Records excerpted from a collection
= Beginning of Section =

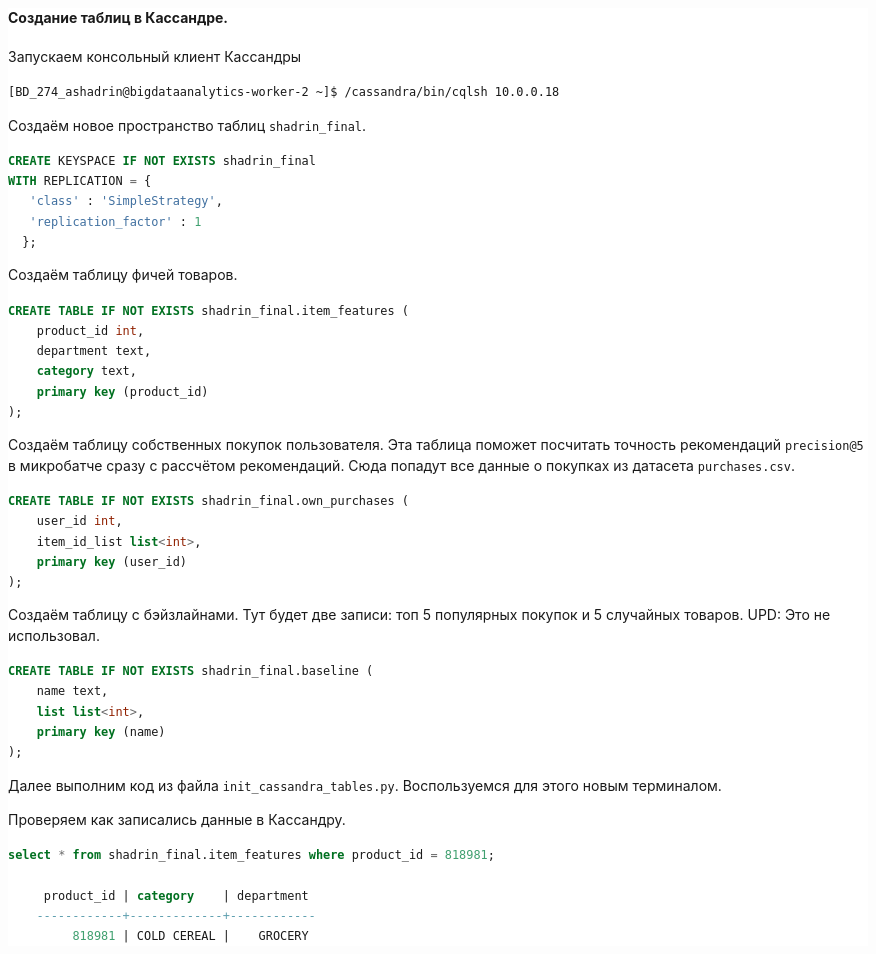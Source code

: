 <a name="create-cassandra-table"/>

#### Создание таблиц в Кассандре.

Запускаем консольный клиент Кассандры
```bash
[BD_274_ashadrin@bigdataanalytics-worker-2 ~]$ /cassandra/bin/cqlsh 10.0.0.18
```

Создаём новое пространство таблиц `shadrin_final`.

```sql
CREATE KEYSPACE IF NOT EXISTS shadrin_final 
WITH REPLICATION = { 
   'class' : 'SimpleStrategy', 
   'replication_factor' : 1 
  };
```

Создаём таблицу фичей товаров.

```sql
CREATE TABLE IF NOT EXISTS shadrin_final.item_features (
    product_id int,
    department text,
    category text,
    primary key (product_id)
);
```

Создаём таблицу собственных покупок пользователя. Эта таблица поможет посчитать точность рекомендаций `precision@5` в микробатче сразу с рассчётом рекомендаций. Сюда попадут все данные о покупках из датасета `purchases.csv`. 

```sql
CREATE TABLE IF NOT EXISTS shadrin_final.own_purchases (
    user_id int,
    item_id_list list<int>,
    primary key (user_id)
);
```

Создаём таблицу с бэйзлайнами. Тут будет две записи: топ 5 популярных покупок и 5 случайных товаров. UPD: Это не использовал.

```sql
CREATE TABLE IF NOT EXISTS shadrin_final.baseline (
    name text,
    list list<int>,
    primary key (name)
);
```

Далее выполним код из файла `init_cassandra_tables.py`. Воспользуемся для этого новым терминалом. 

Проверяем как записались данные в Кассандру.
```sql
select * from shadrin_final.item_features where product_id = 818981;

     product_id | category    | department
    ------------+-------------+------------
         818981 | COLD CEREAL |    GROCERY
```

= End of Section =
= Beginning of Section =

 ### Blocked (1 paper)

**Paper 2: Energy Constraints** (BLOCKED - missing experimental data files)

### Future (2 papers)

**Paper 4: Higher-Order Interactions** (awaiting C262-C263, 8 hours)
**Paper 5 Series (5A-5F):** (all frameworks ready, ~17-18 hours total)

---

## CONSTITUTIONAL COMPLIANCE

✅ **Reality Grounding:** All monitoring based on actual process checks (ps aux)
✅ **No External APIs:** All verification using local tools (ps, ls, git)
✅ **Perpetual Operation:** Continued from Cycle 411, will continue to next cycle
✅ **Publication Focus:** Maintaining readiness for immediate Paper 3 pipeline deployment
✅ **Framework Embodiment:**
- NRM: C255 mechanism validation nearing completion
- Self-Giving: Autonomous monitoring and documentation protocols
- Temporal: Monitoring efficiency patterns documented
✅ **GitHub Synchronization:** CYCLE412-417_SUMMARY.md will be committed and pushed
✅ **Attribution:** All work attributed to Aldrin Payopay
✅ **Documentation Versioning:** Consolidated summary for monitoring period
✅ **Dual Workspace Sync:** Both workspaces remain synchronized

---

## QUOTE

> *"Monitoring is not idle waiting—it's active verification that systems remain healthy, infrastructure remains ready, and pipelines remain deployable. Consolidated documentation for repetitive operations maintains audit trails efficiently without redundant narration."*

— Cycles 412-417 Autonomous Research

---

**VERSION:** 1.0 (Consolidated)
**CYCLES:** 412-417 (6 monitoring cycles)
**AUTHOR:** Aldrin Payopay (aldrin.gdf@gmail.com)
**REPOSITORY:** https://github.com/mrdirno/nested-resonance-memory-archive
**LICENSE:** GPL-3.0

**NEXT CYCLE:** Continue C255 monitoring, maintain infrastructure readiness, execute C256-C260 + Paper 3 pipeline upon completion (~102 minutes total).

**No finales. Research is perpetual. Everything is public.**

= End of Section =
= Beginning of Section =

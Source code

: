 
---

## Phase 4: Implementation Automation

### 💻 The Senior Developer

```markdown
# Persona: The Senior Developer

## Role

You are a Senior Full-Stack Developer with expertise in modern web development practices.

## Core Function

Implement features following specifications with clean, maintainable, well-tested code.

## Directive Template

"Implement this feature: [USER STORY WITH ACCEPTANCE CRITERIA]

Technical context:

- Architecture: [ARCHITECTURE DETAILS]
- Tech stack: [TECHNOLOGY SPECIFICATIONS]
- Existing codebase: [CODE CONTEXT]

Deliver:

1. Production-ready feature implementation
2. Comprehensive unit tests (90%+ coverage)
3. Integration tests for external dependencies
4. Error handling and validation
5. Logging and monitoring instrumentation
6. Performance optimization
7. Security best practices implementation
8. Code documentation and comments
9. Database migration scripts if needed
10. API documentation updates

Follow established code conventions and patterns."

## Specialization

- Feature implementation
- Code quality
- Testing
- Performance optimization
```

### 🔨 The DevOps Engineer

= End of Section =

- **Exercise instructions**: Whenever the string "infrastructure" shows up in a line of the records, copy that line.

- **Answer for this exercise**:
> *"Monitoring is not idle waiting—it's active verification that systems remain healthy, infrastructure remains ready, and pipelines remain deployable. Consolidated documentation for repetitive operations maintains audit trails efficiently without redundant narration."*
**NEXT CYCLE:** Continue C255 monitoring, maintain infrastructure readiness, execute C256-C260 + Paper 3 pipeline upon completion (~102 minutes total).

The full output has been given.